In [1]:
import json, csv, re, time
from collections import defaultdict
from collections import OrderedDict
from organ_utils import loadOrganData
from pymysql.converters import escape_string

## Load organ data

In [2]:
# load organ data and add to global variables
organdata = loadOrganData()
for key in organdata.keys():
    globals()[key] = organdata[key]

print(organdata.keys())

dict_keys(['organids', 'base', 'history_base', 'history_projects', 'dispositions', 'compoundstops', 'tech', 'texts_hist', 'texts_fulltexts', 'texts_tech', 'texts_kunst', 'texts_bijzonderheden', 'texts_offsets'])


In [3]:
#Dates of the volumes of the organencyclopaedia.

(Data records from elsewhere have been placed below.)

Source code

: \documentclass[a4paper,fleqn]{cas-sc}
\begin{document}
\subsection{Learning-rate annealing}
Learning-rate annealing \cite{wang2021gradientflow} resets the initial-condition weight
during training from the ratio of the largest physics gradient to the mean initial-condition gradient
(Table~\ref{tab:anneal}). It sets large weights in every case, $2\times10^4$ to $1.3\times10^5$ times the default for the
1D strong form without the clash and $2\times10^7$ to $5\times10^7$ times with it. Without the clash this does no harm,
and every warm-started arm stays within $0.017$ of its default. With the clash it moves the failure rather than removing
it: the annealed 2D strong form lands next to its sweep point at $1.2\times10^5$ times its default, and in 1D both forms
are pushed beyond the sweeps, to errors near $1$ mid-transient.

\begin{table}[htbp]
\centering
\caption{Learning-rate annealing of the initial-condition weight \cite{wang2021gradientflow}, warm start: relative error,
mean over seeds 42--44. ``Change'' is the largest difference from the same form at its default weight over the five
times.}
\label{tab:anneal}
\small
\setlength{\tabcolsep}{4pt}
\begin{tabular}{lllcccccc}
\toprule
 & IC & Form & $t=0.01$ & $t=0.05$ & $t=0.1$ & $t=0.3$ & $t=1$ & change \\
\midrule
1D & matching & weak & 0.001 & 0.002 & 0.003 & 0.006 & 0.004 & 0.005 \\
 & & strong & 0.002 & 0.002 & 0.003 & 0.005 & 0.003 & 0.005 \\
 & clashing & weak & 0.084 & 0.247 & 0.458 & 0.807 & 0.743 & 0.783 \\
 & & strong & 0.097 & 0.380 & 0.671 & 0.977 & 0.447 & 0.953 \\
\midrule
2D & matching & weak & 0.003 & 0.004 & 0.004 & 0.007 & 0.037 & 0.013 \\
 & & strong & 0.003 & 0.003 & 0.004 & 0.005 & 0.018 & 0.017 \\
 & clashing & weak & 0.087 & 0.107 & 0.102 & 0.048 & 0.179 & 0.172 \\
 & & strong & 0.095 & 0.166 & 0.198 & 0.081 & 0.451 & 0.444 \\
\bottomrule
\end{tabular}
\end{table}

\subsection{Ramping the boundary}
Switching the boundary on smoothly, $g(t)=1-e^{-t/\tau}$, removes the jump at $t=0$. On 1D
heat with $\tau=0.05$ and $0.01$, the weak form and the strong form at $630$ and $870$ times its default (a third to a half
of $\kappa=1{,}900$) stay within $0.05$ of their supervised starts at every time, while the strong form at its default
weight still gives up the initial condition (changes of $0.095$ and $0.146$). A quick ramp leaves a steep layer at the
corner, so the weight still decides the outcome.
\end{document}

These will be taken as the dates for the 'current' dispositions
part2date = {
    "Part01": 1997,
    "Part02": 1997,
    "Part03": 1999,
    "Part04": 1999,
    "Part05": 2001,
    "Part06": 2002,
    "Part07": 2002,
    "Part08": 2003,
    "Part09": 2004,
    "Part10": 2005,
    "Part11": 2006,
    "Part12": 2007,
    "Part13": 2008,
    "Part14": 2010,
    "Part15": 2010
}

## Some helper functions

In [4]:
def text2html(text):
    return "<p>"+text.replace('&','&amp;').replace('\n\n','</p>\n<p>&nbsp;</p>\n<p>').replace('\n','<br />')

def toSQLstring(text):
    return "'" + escape_string(text) + "'"

# "tussen xxxx en yyyy"
# "xxxx of yyyy"
# "xxxx/yyyy"
# "xxxx/yyyy/zzzz"
# "ca xxxx" ("ca." does not occur)
# "xxxx-yyyy"
# "xxxx en yyyy"
# "xxxx, yyyy en zzzz" (never a "," after "yyyy". [0-9]{4}, [0-9]{4} en [0-9]{4} occurs 2x )
def getSortingYear_project(date: str) -> str:
    year_re = re.compile(r'[12][0-9]{3}')
    year_match = re.findall(year_re, date)
    if not year_match:
        return '0000'
    #TODO:
    # 'of', '/', 'tussen', 'ca', '-'
    return year_match[0]

#for now: just take the last year mentioned.
#In case of 'voor xxxx' or vóór xxxx', take xxxx - 1
#If no year is given, take 0
def getSortingYear_disposition(organid, date: str) -> str:
    year_re = re.compile(r'[12][0-9]{3}')
    year_voor_re = re.compile(r'v[oó][oó]r ([12][0-9]{3})')
    year_match = re.findall(year_re, date)
    year_voor_match = re.findall(year_voor_re, date)
    if not year_match:
        return '0000'
    year = int(year_match[-1])
    if year_voor_match:
        year = year = 1
    return str(year)


## Add SQL records

This needs to be done in the right order. Records of which the recordid is needed in another table needs to be done first.

- builders needs nothing
- instruments needs nothing
- dispositions needs instruments, builders
- manuals needs dispositions
- stops needs manuals

Order:
- instruments
- builders
- dispositions
- manuals
- stops

The record ids will be added to the organdata for later reference.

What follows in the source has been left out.